作中に流れるサウンドはすべて聞き逃せない。とりわけ貴重なのが、セロニアス・モンクとホール・オーヴァトンによるリハーサルの記録だ。

名演として語り継がれ、レコード発売もされた「セロニアス・モンク・オーケストラ・アット・タウン・ホール」。その創造プロセスが、ピアノを介した二人の会話やスナップ写真を通して体感できるのだ。

スミスが撮ったのは、ジャズメンの写真だけではない。部屋の窓から撮影したマンハッタンの風景スナップ。サルヴァドール・ダリなど著名なアーティストの写真もある。そこには、スミスらが生きた時代の空気まで写り込んでいて、これらの写真を眺めるだけでも、本作を見る価値はあるだろう。

終盤、映画は、第二次世界大戦で従軍カメラマンとして撮った戦場でのスナップ、復員後に息子と娘をモデルに撮った名作「楽園への歩み」と、スミスのキャリアを辿りながら、スミスおよびロフトの歴史を締めくくる。

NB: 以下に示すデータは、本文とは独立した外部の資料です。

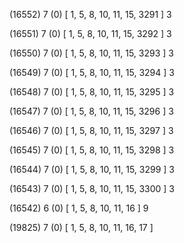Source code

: (16552) 7 (0) [ 1, 5, 8, 10, 11, 15, 3291 ] 3 


(16551) 7 (0) [ 1, 5, 8, 10, 11, 15, 3292 ] 3 


(16550) 7 (0) [ 1, 5, 8, 10, 11, 15, 3293 ] 3 


(16549) 7 (0) [ 1, 5, 8, 10, 11, 15, 3294 ] 3 


(16548) 7 (0) [ 1, 5, 8, 10, 11, 15, 3295 ] 3 


(16547) 7 (0) [ 1, 5, 8, 10, 11, 15, 3296 ] 3 


(16546) 7 (0) [ 1, 5, 8, 10, 11, 15, 3297 ] 3 


(16545) 7 (0) [ 1, 5, 8, 10, 11, 15, 3298 ] 3 


(16544) 7 (0) [ 1, 5, 8, 10, 11, 15, 3299 ] 3 


(16543) 7 (0) [ 1, 5, 8, 10, 11, 15, 3300 ] 3 


(16542) 6 (0) [ 1, 5, 8, 10, 11, 16 ] 9 


(19825) 7 (0) [ 1, 5, 8, 10, 11, 16, 17 ]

今も残っているというこのビルを、いつか訪ねてみたいものである。

映画レビュー「ジャズ・ロフト」

ジャズ・ロフト

2015、イギリス

監督:サラ・フィシュコ

出演:サム・スティーブンソン、カーラ・ブレイ、スティーヴ・ライヒ、ビル・クロウ、デイヴィッド・アムラム、ジェイソン・モラン、ビル・ピアース(以下、写真/声のみ)セロニアス・モンク、ズート・シムズ、ホール・オーヴァトン

公開情報: 2021年10月15日 金曜日 より、Bunkamura ル・シネマ他 全国ロードショー

公式サイト:https://jazzloft-movie.jp

コピーライト:© WNYC, All Rights Reserved

文責:沢宮 亘理(映画ライター・映画遊民)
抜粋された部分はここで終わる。